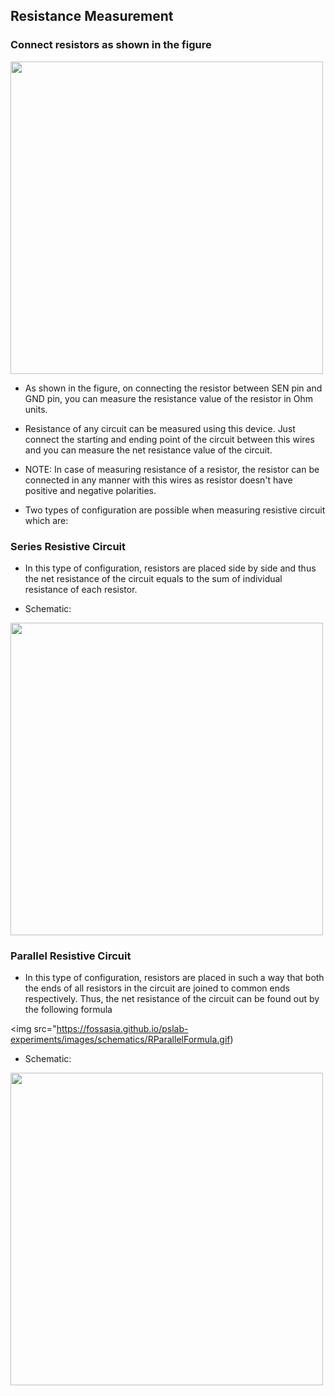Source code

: Resistance Measurement
---

### Connect resistors as shown in the figure

<img src="https://fossasia.github.io/pslab-experiments/images/schematics/RMeasure.svg" width=500 height=500>

* As shown in the figure, on connecting the resistor between SEN pin and GND pin, you can measure the resistance value of the resistor in Ohm units.

* Resistance of any circuit can be measured using this device. Just connect the starting and ending point of the circuit between this wires and you can measure the net resistance value of the circuit.

* NOTE: In case of measuring resistance of a resistor, the resistor can be connected in any manner with this wires as resistor doesn't have positive and negative polarities.

* Two types of configuration are possible when measuring resistive circuit which are:

### Series Resistive Circuit

* In this type of configuration, resistors are placed side by side and thus the net resistance of the circuit equals to the sum of individual resistance of each resistor.

* Schematic:

<img src="https://fossasia.github.io/pslab-experiments/images/schematics/RSeriesSimple.svg" width=500 height=500>

### Parallel Resistive Circuit

* In this type of configuration, resistors are placed in such a way that both the ends of all resistors in the circuit are joined to common ends respectively. Thus, the net resistance of the circuit can be found out by the following formula

<img src="https://fossasia.github.io/pslab-experiments/images/schematics/RParallelFormula.gif)

* Schematic:

<img src="https://fossasia.github.io/pslab-experiments/images/schematics/RParallelSimple.svg" width=500 height=500>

***

Exercise description: Write the material above out again exactly. Omit every image.

Task answer:
Source code

: Resistance Measurement
---

### Connect resistors as shown in the figure

<img src="https://fossasia.github.io/pslab-experiments/images/schematics/RMeasure.svg" width=500 height=500>

* As shown in the figure, on connecting the resistor between SEN pin and GND pin, you can measure the resistance value of the resistor in Ohm units.

* Resistance of any circuit can be measured using this device. Just connect the starting and ending point of the circuit between this wires and you can measure the net resistance value of the circuit.

* NOTE: In case of measuring resistance of a resistor, the resistor can be connected in any manner with this wires as resistor doesn't have positive and negative polarities.

* Two types of configuration are possible when measuring resistive circuit which are:

### Series Resistive Circuit

* In this type of configuration, resistors are placed side by side and thus the net resistance of the circuit equals to the sum of individual resistance of each resistor.

* Schematic:

<img src="https://fossasia.github.io/pslab-experiments/images/schematics/RSeriesSimple.svg" width=500 height=500>

### Parallel Resistive Circuit

* In this type of configuration, resistors are placed in such a way that both the ends of all resistors in the circuit are joined to common ends respectively. Thus, the net resistance of the circuit can be found out by the following formula

<img src="https://fossasia.github.io/pslab-experiments/images/schematics/RParallelFormula.gif)

* Schematic:

<img src="https://fossasia.github.io/pslab-experiments/images/schematics/RParallelSimple.svg" width=500 height=500>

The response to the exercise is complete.